Samedi 21 février, un habitant de Mtsomboro, dans le nord-est de l’île de Mayotte, filme l’arrivée d’une dizaine de migrants clandestins venant d’Anjouan, aux Comores. L’embarcation, un kwassa-kwassa, accoste sur un îlot à sept kilomètres de la grande île de Mayotte.

Vidéo publiée le 21 février sur Youtube filmée près de l'îlot de Mtsomboro à Mayotte.

"Les passeurs ont leurs informateurs sur les côtes de Mayotte pour éviter les contrôles"

La vidéo a fait la une des médias, pourtant ces scènes sont courantes à Mayotte où des milliers de Comoriens tentent d’arriver clandestinement dans ces petits bateaux de pêcheurs chaque année. Wissam (pseudonyme), 28 ans, est l’un d’entre eux : il a fait trois fois la traversée.

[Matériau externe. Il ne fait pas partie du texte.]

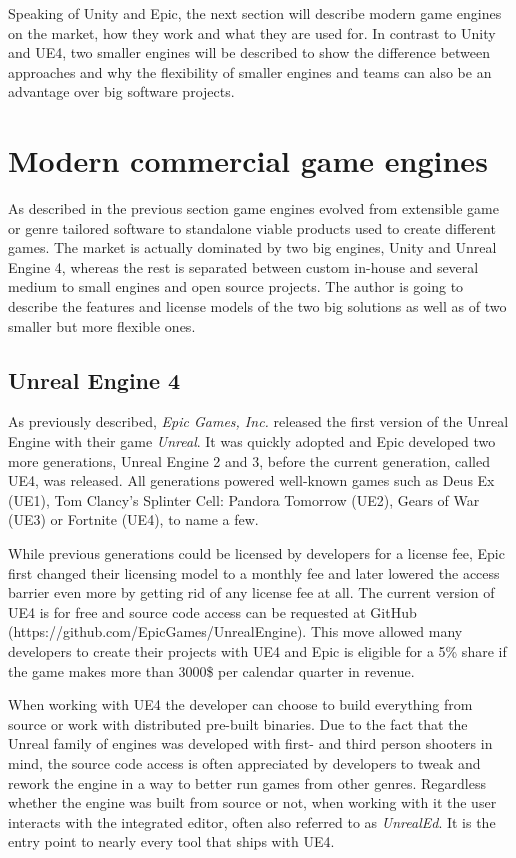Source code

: Speaking of Unity and Epic, the next section will describe modern game engines on the market, how they work and what they are used for. In contrast to Unity and \acl{UE4}, two smaller engines will be described to show the difference between approaches and why the flexibility of smaller engines and teams can also be an advantage over big software projects.


\section{Modern commercial game engines}

As described in the previous section game engines evolved from extensible game or genre tailored software to standalone viable products used to create different games. The market is actually dominated by two big engines, Unity and Unreal Engine 4, whereas the rest is separated between custom in-house and several medium to small engines and open source projects. The author is going to describe the features and license models of the two big solutions as well as of two smaller but more flexible ones.

\subsection{Unreal Engine 4}

As previously described, \textit{Epic Games, Inc.} released the first version of the Unreal Engine with their game \textit{Unreal}. It was quickly adopted and Epic developed two more generations, Unreal Engine 2 and 3, before the current generation, called \ac{UE4}, was released. 
All generations powered well-known games such as Deus Ex (UE1), Tom Clancy’s Splinter Cell: Pandora Tomorrow (UE2), Gears of War (UE3) or Fortnite (UE4), to name a few.

While previous generations could be licensed by developers for a license fee, Epic first changed their licensing model to a monthly fee and later lowered the access barrier even more by getting rid of any license fee at all. The current version of \ac{UE4} is for free and source code access can be requested at GitHub (https://github.com/EpicGames/UnrealEngine). This move allowed many developers to create their projects with \ac{UE4} and Epic is eligible for a 5\% share if the game makes more than 3000\$ per calendar quarter in revenue.\cite{UE4_F}

When working with \ac{UE4} the developer can choose to build everything from source or work with distributed pre-built binaries. Due to the fact that the Unreal family of engines was developed with first- and third person shooters in mind, the source code access is often appreciated by developers to tweak and rework the engine in a way to better run games from other genres. Regardless whether the engine was built from source or not, when working with it the user interacts with the integrated editor, often also referred to as \textit{UnrealEd}. It is the entry point to nearly every tool that ships with \ac{UE4}.

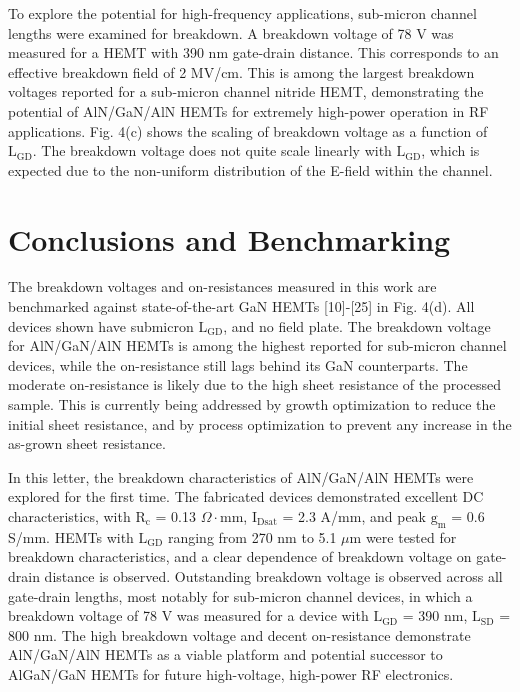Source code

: \documentclass[journal]{IEEEtran}
\begin{document}
To explore the potential for high-frequency applications, sub-micron channel lengths were examined for breakdown. A breakdown voltage of 78 V was measured for a HEMT with 390 nm gate-drain distance. This corresponds to an effective breakdown field of 2 MV/cm. This is among the largest breakdown voltages reported for a sub-micron channel nitride HEMT, demonstrating the potential of AlN/GaN/AlN HEMTs for extremely high-power operation in RF applications. Fig. 4(c) shows the scaling of breakdown voltage as a function of $\mathrm{L_{GD}}$. The breakdown voltage does not quite scale linearly with $\mathrm{L_{GD}}$, which is expected due to the non-uniform distribution of the E-field within the channel.

\section{Conclusions and Benchmarking}
The breakdown voltages and on-resistances measured in this work are benchmarked against state-of-the-art GaN HEMTs [10]-[25] in Fig. 4(d). All devices shown have submicron $\mathrm{L_{GD}}$, and no field plate. The breakdown voltage for AlN/GaN/AlN HEMTs is among the highest reported for sub-micron channel devices, while the on-resistance still lags behind its GaN counterparts. The moderate on-resistance is likely due to the high sheet resistance of the processed sample. This is currently being addressed by growth optimization to reduce the initial sheet resistance, and by process optimization to prevent any increase in the as-grown sheet resistance.

In this letter, the breakdown characteristics of AlN/GaN/AlN HEMTs were explored for the first time. The fabricated devices demonstrated excellent DC characteristics, with $\mathrm{R_c}$ = 0.13 $\Omega\cdot$mm, $\mathrm{I_{Dsat}}$ = 2.3 A/mm, and peak $\mathrm{g_m}$ = 0.6 S/mm. HEMTs with $\mathrm{L_{GD}}$ ranging from 270 nm to 5.1 $\mu$m were tested for breakdown characteristics, and a clear dependence of breakdown voltage on gate-drain distance is observed. Outstanding breakdown voltage is observed across all gate-drain lengths, most notably for sub-micron channel devices, in which a breakdown voltage of 78 V was measured for a device with $\mathrm{L_{GD}}$ = 390 nm, $\mathrm{L_{SD}}$ = 800 nm. The high breakdown voltage and decent on-resistance demonstrate AlN/GaN/AlN HEMTs as a viable platform and potential successor to AlGaN/GaN HEMTs for future high-voltage, high-power RF electronics.

\vfill
\end{document}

Ce n’est pas surprenant de voir un bateau accoster en plein jour : les kwassa-kwassa sont fréquents de jour comme de nuit. Il y a des patrouilles et des radars qui quadrillent la zone côtière aux Comores [quatre radars, six embarcations de la police aux frontières et un hélicoptère effectuent régulièrement des contrôles, NDLR]. Pour les éviter, les passeurs ont leurs informateurs sur les côtes de Mayotte, des Mahorais ou des Comoriens, qui les avertissent de présence policière par téléphone.

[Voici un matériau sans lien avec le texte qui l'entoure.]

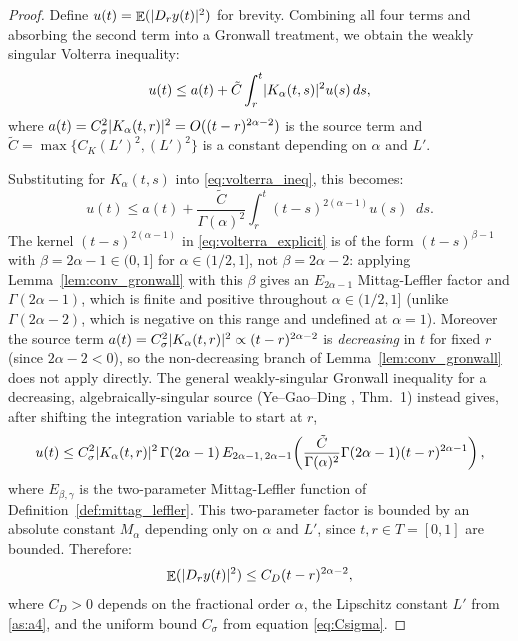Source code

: \documentclass[11pt, a4paper]{article}
\theoremstyle{theoremstyle}
\theoremstyle{definitionstyle}
\newcommand{\dd}{\mathop{}\!d}
\DeclareMathOperator{\EE}{\mathbb E}
\DeclarePairedDelimiter{\abs}{\lvert}{\rvert}
\begin{document}
\begin{proof}
    Define $u(t) = \EE(\abs{D_ry(t)}^2)$ for brevity. Combining all four terms and absorbing the second term into a Gronwall treatment, we obtain the weakly singular Volterra inequality:
    \begin{equation}\label{eq:volterra_ineq}
        u(t) \leq a(t) + \tilde C \int_r^t \abs{K_\alpha(t, s)}^2 u(s) \dd{s},
    \end{equation}
    where $a(t) = C_\sigma^2 \abs{K_\alpha(t, r)}^2 = O((t - r)^{2\alpha - 2})$ is the source term and $\tilde C = \max\{C_K(L')^2, (L')^2\}$ is a constant depending on $\alpha$ and $L'$.
    
    Substituting for $K_\alpha(t, s)$ into \eqref{eq:volterra_ineq}, this becomes:
    \begin{equation}\label{eq:volterra_explicit}
        u(t) \leq a(t) + \frac{\tilde{C}}{\Gamma(\alpha)^2} \int_r^t (t - s)^{2(\alpha - 1)} u(s) \dd{s}.
    \end{equation}
    The kernel $(t-s)^{2(\alpha-1)}$ in \eqref{eq:volterra_explicit} is of the form $(t-s)^{\beta-1}$ with $\beta = 2\alpha - 1 \in (0,1]$ for $\alpha \in (1/2,1]$, not $\beta = 2\alpha-2$: applying Lemma~\ref{lem:conv_gronwall} with this $\beta$ gives an $E_{2\alpha-1}$ Mittag-Leffler factor and $\Gamma(2\alpha-1)$, which is finite and positive throughout $\alpha \in (1/2,1]$ (unlike $\Gamma(2\alpha-2)$, which is negative on this range and undefined at $\alpha=1$). Moreover the source term $a(t) = C_\sigma^2\abs{K_\alpha(t,r)}^2 \propto (t-r)^{2\alpha-2}$ is \emph{decreasing} in $t$ for fixed $r$ (since $2\alpha - 2 < 0$), so the non-decreasing branch of Lemma~\ref{lem:conv_gronwall} does not apply directly. The general weakly-singular Gronwall inequality for a decreasing, algebraically-singular source (Ye--Gao--Ding \cite{YE20071075}, Thm.~1) instead gives, after shifting the integration variable to start at $r$,
    \begin{equation}
        u(t) \leq C_\sigma^2 \abs{K_\alpha(t, r)}^2\,\Gamma(2\alpha-1)\,E_{2\alpha-1,\,2\alpha-1}\!\left ( \frac{\tilde{C}}{\Gamma(\alpha)^2}\Gamma(2\alpha - 1)(t - r)^{2\alpha - 1} \right ),
    \end{equation}
    where $E_{\beta,\gamma}$ is the two-parameter Mittag-Leffler function of Definition~\ref{def:mittag_leffler}. This two-parameter factor is bounded by an absolute constant $M_\alpha$ depending only on $\alpha$ and $L'$, since $t, r \in T = [0,1]$ are bounded. Therefore:
    \begin{equation}
        \EE(\abs{D_ry(t)}^2) \leq C_D(t - r)^{2\alpha - 2},
    \end{equation}
    where $C_D > 0$ depends on the fractional order $\alpha$, the Lipschitz constant $L'$ from \ref{as:a4}, and the uniform bound $C_\sigma$ from equation \eqref{eq:Csigma}.
\end{proof}
\end{document}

Selon les périodes, les embarcations accostent tantôt sur l’îlot de Mtsamboro au nord, tantôt au sud de la grande île. C’est tout un business bien huilé. Moi je ne me suis pas fait attraper à mon arrivée par bateau, mais lors de contrôles inopinés dans les rues.

"Les passeurs mentent parfois aux passagers pour les larguer sur un îlot à sept kilomètres de Mayotte"

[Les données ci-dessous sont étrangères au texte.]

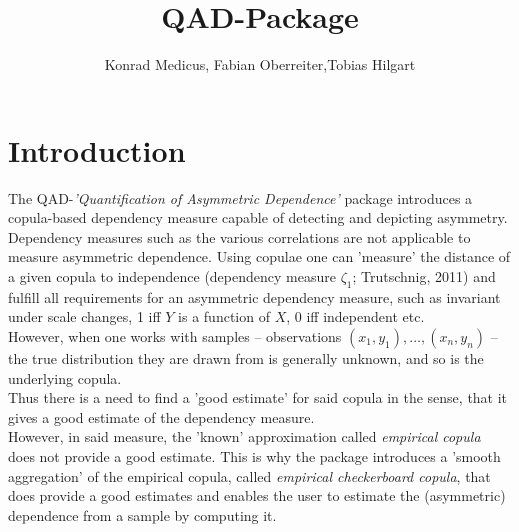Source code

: \documentclass{scrartcl}\usepackage[]{graphicx}\usepackage[]{color}
\author{Konrad Medicus, Fabian Oberreiter,Tobias Hilgart}
\begin{document}
\title{QAD-Package}

\maketitle

\section{Introduction}

The QAD-\textit{'Quantification of Asymmetric Dependence'} package introduces a copula-based dependency measure capable of detecting and depicting asymmetry.\\
Dependency measures such as the various correlations are not applicable to measure asymmetric dependence. Using copulae one can 'measure' the distance of a given copula to independence (dependency measure $\zeta_1$; Trutschnig, 2011) and fulfill all requirements for an asymmetric dependency measure, such as invariant under scale changes, 1 iff $Y$ is a function of $X$, 0 iff independent etc.\\
However, when one works with samples -- observations $(x_1,y_1),\dots,(x_n,y_n)$ -- the true distribution they are drawn from is generally unknown, and so is the underlying copula.\\
Thus there is a need to find a 'good estimate' for said copula in the sense, that it gives a good estimate of the dependency measure.\\
However, in said measure, the 'known' approximation called \textit{empirical copula} does not provide a good estimate. This is why the package introduces a 'smooth aggregation' of the empirical copula, called \textit{empirical checkerboard copula}, that does provide a good estimates and enables the user to estimate the (asymmetric) dependence from a sample by computing it.
\end{document}

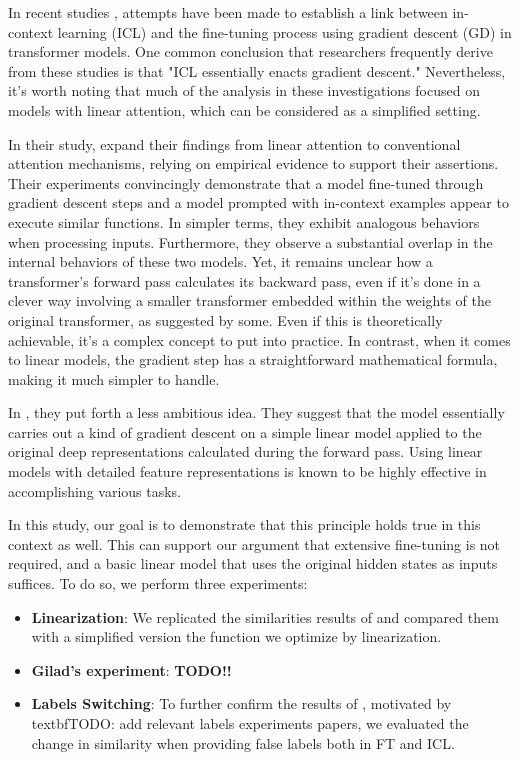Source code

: In recent studies \cite{vaswani2023attention,dai2023gpt}, attempts have been made to establish a link between in-context learning (ICL) and the fine-tuning process using gradient descent (GD) in transformer models. One common conclusion that researchers frequently derive from these studies is that "ICL essentially enacts gradient descent." Nevertheless, it's worth noting that much of the analysis in these investigations focused on models with linear attention, which can be considered as a simplified setting.

In their study, \cite{dai2023gpt} expand their findings from linear attention to conventional attention mechanisms, relying on empirical evidence to support their assertions.
Their experiments convincingly demonstrate that a model fine-tuned through gradient descent steps and a model prompted with in-context examples appear to execute similar functions. In simpler terms, they exhibit analogous behaviors when processing inputs. Furthermore, they observe a substantial overlap in the internal behaviors of these two models.
Yet, it remains unclear how a transformer's forward pass calculates its backward pass, even if it's done in a clever way involving a smaller transformer embedded within the weights of the original transformer, as suggested by some. Even if this is theoretically achievable, it's a complex concept to put into practice. In contrast, when it comes to linear models, the gradient step has a straightforward mathematical formula, making it much simpler to handle.

In \cite{vaswani2023attention}, they put forth a less ambitious idea. They suggest that the model essentially carries out a kind of gradient descent on a simple linear model applied to the original deep representations calculated during the forward pass.
Using linear models with detailed feature representations is known to be highly effective in accomplishing various tasks.


In this study, our goal is to demonstrate that this principle holds true in this context as well. This can support our argument that extensive fine-tuning is not required, and a basic linear model that uses the original hidden states as inputs suffices.
To do so, we perform three experiments:
\begin{itemize}
    \item \textbf{Linearization}: We replicated the similarities results of \cite{dai2023gpt} and compared them with a simplified version the function we optimize by linearization.
    \item \textbf{Gilad's experiment}: \textbf{TODO!!}
    \item \textbf{Labels Switching}: To further confirm the results of \cite{dai2023gpt}, motivated by textbf{TODO: add relevant labels experiments papers}, we evaluated the change in similarity when providing false labels both in FT and ICL.
\end{itemize}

Selon Wissam, la traversée qui prend normalement trois à quatre heures, si elle se fait directement d’Anjouan à l’îlot de Mtsamboro, peut durer le double pour éviter les patrouilles.

En cas de détour non prévu, le prix augmente : ça peut passer de 300 [le prix moyen d’une traversée] à 500 euros [le salaire moyen d’un fonctionnaire aux Comores est de 80 euros par mois, NDLR].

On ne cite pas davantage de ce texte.